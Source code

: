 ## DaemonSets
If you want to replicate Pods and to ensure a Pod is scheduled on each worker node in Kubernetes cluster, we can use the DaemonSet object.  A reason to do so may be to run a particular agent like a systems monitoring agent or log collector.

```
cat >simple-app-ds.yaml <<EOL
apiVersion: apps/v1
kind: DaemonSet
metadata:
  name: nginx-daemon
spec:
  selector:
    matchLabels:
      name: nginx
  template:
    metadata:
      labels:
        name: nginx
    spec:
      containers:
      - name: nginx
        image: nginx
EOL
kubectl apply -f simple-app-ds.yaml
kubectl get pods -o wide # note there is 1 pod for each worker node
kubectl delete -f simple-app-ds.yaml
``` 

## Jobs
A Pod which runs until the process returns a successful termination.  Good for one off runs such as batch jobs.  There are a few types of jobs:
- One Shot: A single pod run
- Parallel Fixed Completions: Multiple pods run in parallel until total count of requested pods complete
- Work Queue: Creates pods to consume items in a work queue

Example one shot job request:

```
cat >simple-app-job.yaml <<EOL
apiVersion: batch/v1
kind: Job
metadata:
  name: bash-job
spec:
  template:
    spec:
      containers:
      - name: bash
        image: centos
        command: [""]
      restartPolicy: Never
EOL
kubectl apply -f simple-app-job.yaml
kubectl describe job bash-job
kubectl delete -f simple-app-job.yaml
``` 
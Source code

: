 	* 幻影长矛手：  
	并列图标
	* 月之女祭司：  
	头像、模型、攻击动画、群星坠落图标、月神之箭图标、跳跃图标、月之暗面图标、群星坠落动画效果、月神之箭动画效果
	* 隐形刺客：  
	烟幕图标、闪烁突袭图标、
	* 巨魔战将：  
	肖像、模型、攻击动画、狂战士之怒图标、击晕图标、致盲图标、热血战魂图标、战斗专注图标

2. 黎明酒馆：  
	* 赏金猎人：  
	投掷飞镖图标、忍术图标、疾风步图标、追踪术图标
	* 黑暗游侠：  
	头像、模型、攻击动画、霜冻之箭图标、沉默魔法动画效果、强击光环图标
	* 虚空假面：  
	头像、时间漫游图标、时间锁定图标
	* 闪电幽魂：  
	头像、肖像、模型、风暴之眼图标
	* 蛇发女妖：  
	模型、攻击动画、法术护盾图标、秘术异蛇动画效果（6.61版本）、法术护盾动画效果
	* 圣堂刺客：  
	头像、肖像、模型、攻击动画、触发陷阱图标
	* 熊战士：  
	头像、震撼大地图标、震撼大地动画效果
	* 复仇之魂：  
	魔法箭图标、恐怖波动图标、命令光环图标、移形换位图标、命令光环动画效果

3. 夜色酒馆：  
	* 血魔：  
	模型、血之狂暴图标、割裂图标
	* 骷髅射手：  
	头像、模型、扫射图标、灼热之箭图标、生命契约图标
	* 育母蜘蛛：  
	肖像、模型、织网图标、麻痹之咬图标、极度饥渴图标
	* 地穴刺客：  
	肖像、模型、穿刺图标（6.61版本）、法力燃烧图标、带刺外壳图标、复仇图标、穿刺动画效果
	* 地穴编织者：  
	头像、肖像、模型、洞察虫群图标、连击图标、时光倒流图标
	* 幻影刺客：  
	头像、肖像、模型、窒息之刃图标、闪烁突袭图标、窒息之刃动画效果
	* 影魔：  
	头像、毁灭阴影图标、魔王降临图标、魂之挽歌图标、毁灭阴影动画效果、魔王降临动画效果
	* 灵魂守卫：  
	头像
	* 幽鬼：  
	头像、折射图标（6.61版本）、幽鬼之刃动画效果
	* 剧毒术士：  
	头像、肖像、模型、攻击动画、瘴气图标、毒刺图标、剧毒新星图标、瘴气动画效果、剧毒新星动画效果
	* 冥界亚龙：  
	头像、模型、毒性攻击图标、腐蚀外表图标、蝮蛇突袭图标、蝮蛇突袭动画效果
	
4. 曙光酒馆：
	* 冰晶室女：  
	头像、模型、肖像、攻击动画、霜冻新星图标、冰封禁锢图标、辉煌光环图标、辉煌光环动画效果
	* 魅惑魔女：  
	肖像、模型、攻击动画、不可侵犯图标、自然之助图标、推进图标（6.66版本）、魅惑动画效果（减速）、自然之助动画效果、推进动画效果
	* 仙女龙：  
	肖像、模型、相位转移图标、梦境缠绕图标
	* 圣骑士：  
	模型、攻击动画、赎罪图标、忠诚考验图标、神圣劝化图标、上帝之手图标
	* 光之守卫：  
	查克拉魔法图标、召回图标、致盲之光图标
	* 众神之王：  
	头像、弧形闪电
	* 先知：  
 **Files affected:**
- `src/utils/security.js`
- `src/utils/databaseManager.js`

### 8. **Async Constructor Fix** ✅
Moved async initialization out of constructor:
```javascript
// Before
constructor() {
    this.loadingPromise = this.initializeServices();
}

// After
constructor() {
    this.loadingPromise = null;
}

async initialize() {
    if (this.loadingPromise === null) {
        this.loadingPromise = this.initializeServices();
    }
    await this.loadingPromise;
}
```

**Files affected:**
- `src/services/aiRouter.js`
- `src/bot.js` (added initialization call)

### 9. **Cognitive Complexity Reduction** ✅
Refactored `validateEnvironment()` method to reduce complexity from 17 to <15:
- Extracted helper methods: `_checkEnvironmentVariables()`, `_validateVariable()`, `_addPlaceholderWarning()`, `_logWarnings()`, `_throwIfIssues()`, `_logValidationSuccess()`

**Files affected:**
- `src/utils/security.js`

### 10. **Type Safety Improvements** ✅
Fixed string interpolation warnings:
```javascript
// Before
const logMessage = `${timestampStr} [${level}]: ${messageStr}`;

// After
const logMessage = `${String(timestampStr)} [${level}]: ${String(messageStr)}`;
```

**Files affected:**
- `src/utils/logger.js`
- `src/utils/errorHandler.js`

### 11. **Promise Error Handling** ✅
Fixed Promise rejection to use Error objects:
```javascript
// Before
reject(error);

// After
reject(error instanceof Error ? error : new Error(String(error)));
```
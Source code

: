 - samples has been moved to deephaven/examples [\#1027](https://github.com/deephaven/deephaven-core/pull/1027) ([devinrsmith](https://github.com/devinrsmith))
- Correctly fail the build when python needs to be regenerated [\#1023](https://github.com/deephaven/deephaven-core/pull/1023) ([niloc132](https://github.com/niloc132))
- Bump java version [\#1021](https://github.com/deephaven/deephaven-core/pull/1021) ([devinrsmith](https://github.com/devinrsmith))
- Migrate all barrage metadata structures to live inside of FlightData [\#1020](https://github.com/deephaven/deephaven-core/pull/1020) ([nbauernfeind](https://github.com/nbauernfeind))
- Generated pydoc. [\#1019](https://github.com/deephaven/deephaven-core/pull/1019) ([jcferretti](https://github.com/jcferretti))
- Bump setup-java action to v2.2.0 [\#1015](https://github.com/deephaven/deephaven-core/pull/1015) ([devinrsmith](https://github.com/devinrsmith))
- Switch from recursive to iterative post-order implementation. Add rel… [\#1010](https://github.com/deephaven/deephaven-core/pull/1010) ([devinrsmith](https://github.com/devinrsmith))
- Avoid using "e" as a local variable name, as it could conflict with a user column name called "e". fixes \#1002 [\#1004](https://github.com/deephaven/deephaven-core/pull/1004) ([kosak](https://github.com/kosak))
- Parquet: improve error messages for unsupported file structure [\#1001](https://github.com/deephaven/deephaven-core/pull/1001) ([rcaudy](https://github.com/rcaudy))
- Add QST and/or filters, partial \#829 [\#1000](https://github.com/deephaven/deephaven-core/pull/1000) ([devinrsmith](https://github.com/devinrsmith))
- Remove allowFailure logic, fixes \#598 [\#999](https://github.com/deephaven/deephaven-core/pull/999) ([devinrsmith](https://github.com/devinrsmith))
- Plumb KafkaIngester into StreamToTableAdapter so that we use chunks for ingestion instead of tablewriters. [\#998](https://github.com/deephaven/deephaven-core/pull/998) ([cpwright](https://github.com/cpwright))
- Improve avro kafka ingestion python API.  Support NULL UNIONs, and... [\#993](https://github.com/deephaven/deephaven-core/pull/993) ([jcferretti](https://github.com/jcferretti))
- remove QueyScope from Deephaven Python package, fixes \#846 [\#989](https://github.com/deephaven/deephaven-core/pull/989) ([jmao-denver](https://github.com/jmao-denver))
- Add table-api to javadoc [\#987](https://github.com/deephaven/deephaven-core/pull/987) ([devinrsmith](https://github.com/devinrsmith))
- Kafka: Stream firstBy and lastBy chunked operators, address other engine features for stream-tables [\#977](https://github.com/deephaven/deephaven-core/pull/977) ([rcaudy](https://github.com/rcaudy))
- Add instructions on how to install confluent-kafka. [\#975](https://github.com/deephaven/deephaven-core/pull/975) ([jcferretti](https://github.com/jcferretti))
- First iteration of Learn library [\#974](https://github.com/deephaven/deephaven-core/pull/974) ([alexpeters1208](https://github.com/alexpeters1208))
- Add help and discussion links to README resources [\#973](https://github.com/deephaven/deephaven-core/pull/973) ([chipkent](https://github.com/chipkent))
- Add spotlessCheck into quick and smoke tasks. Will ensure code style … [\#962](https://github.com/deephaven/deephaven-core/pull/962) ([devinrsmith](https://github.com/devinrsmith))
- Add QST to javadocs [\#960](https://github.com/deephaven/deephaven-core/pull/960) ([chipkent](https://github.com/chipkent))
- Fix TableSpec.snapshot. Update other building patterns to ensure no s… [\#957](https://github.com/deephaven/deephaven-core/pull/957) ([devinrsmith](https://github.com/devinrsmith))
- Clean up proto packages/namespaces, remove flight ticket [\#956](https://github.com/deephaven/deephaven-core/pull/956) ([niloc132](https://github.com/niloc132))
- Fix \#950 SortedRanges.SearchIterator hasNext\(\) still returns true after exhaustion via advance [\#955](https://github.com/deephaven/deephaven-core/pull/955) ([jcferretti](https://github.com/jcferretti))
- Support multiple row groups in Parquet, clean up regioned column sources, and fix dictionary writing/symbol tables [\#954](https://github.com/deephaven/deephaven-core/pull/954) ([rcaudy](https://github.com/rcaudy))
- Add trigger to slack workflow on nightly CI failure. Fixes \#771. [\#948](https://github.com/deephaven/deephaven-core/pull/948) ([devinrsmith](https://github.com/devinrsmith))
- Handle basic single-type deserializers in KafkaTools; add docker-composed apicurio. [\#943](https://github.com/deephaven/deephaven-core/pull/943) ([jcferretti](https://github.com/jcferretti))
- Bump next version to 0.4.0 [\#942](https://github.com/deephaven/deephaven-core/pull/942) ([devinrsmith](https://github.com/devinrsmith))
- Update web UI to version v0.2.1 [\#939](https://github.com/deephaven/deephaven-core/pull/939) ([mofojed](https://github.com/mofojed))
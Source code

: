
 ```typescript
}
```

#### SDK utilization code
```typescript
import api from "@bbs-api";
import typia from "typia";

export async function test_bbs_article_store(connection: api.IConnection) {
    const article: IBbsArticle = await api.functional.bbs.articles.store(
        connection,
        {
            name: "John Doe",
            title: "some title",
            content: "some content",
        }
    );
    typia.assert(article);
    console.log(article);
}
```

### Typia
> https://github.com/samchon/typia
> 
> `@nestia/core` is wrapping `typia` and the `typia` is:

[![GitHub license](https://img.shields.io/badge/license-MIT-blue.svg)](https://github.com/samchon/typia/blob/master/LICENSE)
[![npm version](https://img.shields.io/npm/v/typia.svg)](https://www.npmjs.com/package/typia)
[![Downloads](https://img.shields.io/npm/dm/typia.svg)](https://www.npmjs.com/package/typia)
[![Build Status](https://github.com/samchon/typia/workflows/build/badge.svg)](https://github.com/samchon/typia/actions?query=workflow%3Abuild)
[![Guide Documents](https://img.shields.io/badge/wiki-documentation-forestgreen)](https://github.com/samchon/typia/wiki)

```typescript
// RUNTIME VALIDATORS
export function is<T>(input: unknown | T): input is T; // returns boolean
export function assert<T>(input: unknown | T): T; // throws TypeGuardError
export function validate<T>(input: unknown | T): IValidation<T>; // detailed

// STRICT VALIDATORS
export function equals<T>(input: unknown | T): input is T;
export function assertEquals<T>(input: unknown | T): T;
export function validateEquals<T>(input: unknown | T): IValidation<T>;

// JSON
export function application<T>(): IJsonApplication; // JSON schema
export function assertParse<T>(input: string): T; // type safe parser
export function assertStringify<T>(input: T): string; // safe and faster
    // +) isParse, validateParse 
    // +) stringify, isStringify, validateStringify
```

# # # # #

*WORK REQUEST:* Above are the records. Print exactly, and only, the lines from the line with "头像、模型、毒性攻击图标、腐蚀外表图标、蝮蛇突袭图标、蝮蛇突袭动画效果" to the line with "查克拉魔法图标、召回图标、致盲之光图标", both inclusive.

*RESULT:*
	头像、模型、毒性攻击图标、腐蚀外表图标、蝮蛇突袭图标、蝮蛇突袭动画效果
	
4. 曙光酒馆：
	* 冰晶室女：  
	头像、模型、肖像、攻击动画、霜冻新星图标、冰封禁锢图标、辉煌光环图标、辉煌光环动画效果
	* 魅惑魔女：  
	肖像、模型、攻击动画、不可侵犯图标、自然之助图标、推进图标（6.66版本）、魅惑动画效果（减速）、自然之助动画效果、推进动画效果
	* 仙女龙：  
	肖像、模型、相位转移图标、梦境缠绕图标
	* 圣骑士：  
	模型、攻击动画、赎罪图标、忠诚考验图标、神圣劝化图标、上帝之手图标
	* 光之守卫：  
	查克拉魔法图标、召回图标、致盲之光图标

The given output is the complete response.